Options. I chose to have the slate blue leather with gold gilding on the page edges. This doesn’t show up in the images very well, but looks fantastic in person. There are a lot of options to choose from with these albums. You can pick from about 8 leather colors, you can have text printed on the cover and the spine, you can have a cover photo, rice paper inserts between the pages, and so on. I think there are enough options to satisfy just about everybody. Oh, and did I mention that they come in about a dozen different sizes?

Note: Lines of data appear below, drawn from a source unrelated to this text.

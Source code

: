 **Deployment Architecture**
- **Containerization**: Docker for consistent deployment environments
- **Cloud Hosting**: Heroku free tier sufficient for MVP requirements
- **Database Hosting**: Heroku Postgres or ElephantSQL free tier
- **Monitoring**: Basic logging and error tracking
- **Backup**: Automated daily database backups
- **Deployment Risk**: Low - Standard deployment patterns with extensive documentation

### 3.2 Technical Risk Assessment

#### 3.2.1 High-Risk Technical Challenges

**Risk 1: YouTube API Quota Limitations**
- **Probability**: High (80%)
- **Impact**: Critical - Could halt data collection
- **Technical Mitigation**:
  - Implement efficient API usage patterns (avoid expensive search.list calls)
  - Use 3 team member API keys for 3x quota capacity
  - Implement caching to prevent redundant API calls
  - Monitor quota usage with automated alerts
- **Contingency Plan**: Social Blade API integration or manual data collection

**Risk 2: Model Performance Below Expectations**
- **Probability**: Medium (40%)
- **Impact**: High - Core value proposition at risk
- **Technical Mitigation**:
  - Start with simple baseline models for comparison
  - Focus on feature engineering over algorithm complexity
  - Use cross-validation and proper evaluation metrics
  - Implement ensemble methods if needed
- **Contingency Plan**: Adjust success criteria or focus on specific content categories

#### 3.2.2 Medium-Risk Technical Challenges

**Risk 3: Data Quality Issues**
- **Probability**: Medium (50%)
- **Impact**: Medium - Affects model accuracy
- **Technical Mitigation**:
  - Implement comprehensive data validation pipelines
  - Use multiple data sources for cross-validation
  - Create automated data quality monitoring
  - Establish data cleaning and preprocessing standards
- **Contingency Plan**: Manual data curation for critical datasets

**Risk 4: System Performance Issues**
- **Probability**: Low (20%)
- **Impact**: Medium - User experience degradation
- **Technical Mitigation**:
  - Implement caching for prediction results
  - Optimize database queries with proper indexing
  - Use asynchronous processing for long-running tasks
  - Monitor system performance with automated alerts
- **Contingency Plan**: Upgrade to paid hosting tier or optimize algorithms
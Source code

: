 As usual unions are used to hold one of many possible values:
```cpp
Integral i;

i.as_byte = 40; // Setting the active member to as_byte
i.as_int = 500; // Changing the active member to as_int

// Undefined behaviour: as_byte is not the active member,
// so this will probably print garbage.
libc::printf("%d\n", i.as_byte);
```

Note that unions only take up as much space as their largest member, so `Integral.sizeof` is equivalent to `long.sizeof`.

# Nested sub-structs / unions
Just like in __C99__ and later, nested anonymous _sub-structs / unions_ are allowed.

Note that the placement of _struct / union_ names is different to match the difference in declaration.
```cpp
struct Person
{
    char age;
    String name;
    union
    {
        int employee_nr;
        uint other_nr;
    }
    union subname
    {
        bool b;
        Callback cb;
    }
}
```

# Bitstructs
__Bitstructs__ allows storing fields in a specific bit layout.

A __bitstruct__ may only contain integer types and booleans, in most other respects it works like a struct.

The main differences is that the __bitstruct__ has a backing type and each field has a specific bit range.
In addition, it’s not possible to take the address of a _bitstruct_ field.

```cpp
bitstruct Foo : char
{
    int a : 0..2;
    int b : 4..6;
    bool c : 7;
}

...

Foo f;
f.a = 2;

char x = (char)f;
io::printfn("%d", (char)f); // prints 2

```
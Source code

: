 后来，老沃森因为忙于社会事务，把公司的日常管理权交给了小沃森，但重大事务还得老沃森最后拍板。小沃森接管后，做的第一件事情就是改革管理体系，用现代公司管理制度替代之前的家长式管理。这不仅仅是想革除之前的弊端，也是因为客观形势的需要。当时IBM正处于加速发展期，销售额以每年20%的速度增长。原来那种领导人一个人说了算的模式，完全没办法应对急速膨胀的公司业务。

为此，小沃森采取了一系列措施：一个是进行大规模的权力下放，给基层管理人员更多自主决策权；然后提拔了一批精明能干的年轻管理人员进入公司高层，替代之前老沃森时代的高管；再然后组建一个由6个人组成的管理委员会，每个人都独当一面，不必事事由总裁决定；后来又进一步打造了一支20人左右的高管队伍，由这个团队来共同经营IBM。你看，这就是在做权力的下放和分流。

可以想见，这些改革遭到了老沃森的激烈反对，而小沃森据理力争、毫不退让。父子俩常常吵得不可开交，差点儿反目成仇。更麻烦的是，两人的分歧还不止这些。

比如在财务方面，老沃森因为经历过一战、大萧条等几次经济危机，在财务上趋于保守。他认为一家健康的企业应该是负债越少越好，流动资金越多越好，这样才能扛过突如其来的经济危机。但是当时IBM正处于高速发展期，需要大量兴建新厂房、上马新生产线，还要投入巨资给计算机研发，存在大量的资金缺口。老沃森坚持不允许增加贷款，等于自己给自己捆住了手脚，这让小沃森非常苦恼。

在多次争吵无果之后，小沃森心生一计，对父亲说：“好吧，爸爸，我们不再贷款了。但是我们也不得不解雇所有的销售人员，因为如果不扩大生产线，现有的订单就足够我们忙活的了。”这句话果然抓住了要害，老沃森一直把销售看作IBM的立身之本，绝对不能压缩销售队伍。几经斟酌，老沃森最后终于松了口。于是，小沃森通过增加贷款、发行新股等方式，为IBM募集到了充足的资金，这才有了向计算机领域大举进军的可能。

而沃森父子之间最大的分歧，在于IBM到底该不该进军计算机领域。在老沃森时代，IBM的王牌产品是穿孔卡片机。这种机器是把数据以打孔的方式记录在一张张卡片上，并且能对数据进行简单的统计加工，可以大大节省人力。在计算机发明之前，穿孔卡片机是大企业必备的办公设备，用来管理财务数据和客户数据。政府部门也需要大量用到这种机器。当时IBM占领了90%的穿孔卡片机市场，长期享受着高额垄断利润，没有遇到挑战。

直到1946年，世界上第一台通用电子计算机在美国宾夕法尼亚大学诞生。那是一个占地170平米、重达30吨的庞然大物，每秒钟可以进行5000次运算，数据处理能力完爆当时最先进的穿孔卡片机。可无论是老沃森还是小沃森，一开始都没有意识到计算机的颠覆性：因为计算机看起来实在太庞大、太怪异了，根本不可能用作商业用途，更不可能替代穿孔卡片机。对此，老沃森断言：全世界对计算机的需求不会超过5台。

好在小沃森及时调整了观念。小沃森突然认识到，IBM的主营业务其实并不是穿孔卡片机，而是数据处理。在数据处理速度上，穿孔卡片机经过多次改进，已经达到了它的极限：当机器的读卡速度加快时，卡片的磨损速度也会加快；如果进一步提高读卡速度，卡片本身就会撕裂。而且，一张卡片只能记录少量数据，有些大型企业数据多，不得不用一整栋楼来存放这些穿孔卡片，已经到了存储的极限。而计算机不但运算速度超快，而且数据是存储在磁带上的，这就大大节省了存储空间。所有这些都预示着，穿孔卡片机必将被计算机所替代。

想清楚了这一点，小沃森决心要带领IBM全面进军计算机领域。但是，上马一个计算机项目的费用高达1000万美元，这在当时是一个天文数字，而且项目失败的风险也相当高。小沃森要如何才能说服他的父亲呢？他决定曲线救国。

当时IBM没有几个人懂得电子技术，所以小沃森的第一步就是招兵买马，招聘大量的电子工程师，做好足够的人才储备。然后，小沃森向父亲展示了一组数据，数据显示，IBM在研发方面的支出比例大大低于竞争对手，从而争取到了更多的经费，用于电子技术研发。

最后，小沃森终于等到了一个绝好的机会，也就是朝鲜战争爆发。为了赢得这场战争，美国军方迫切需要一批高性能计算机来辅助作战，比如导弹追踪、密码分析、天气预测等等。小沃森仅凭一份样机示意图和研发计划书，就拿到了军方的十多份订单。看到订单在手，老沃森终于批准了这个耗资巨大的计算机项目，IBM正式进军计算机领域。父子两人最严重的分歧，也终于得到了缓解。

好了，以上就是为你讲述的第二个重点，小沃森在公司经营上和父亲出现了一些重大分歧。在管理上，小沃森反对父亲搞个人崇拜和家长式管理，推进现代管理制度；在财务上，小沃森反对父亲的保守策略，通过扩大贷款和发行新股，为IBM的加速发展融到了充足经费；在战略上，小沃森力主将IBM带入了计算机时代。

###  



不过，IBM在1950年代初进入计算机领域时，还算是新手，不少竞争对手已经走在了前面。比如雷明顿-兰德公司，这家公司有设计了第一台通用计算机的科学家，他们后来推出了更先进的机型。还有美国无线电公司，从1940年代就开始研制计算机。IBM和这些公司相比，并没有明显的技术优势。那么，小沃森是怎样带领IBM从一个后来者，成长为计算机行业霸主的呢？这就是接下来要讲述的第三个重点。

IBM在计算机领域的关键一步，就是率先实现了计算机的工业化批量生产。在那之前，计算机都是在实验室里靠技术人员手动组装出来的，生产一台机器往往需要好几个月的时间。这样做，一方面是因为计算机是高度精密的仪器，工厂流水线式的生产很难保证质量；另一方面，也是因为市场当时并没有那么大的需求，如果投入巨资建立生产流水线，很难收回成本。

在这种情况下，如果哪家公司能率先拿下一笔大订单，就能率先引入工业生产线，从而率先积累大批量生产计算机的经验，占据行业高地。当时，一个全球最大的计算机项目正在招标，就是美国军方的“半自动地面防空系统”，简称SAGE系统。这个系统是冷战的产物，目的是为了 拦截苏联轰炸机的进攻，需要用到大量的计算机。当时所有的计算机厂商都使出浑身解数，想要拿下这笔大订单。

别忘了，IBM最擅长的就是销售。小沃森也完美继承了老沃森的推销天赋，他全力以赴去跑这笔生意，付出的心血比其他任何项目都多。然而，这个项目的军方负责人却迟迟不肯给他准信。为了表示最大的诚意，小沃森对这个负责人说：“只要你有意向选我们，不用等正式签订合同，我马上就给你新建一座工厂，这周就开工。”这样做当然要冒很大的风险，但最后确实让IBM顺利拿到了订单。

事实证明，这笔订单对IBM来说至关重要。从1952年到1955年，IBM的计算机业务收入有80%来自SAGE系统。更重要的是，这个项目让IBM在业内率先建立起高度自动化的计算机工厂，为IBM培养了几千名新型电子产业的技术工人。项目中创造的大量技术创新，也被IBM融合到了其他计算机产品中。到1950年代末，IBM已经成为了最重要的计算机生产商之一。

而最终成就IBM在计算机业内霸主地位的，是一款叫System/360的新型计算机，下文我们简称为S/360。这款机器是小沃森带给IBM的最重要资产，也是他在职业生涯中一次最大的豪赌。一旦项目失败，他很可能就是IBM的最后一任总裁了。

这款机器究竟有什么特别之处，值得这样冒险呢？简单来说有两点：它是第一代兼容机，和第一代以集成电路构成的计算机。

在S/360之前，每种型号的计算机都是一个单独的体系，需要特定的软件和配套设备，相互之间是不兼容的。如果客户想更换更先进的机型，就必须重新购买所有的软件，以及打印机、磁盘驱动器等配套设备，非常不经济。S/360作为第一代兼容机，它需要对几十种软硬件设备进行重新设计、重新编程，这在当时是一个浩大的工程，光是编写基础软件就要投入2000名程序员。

How to order an album. For my clients, the ordering process couldn’t be much easier. You simply choose 40 or more pictures that you want included in the album and I design an album layout for you. The album layout is viewable online which is very convenient. After you approve the layout, you pick from the available options (leather color, text imprinting, etc.) and then order the album. The turnaround time is about 8 weeks.

Pricing. Please contact me if you are interested in purchasing an album.

Review of Apple's iPhoto Books

Apple – iLife – iPhoto – Books
Background. I had been seeing the ads for Apple’s new iPhoto books and figured they were worth a look-see. My son was about to turn one and I thought it would be nice to have a book printed with pictures of his first year. Also, since the prices were affordable, I decided to have two 6×8 softcover books printed for the grandparents.

Prices. The hardcover book had 38 pages and cost about $50 while the two 6×8 softcover books were 20 pages and cost $10 each. In addition to the printing fee, I needed to upgrade to iPhoto 5 (only available as packaged with iLife), which cost $79.

First impression. I like the idea of these photo books. If you already use iPhoto, then all you do is create a book with an album in iPhoto, organize the pages, add text to some pages (optional), send it to Apple and within two weeks you have your book.

Creating the book. The interface in iPhoto is easy to use, but somewhat limited. You are presented with the option of several themes, all of which have different page types. Once you choose a theme, you can either have iPhoto populate the album for you or you can do it manually. I recommend the manual process because a lot of times you will want to group specific images together.

I have two complaints about the interface.

  1. The number of page layout options is limited. For example, you choose how many pictures you want on a page and then the layout of that page. If you choose to have 6 imaeges, you get just a couple of layout options for those six images and are not allowed to configure your own layout.
  2. It’s not really easy to crop an image to fit within an image placeholder. If you have an image that is horizontal and you want to put it in a verticle box, there are no options in iPhoto for you to choose how that image is cropped to fit the format of the box. The only option you have is to crop the actual image in your album, but that affects the actual image as opposed to just how it is used within the book.

Quality. This is where I really have my problems with these books. The quality is probably good enough for the average consumer, but for me as a photographer, it’s not quite good enough.

I think that the photos are compressed before they are sent to Apple. This is probably done to save on upload time and because iPhoto knows how big the photos are going to be printed and compresses them to be as small as possible and still print well. If this is the case, then I have a problem with this because you’re already dealing with a compressed image and if iPhoto compresses it again, you have a real chance of losing quality. I have emailed Apple about my concerns and will update this section when I found out for sure what’s happening.

Rating. If I had to give a rating, I would say 7 out of 10. As a professional photographer, I can’t say that I’ll be using this service a lot, but for the average consumer, the quality is probably good enough and by limiting the album options, Apple makes the process of creating a book easy and affordable.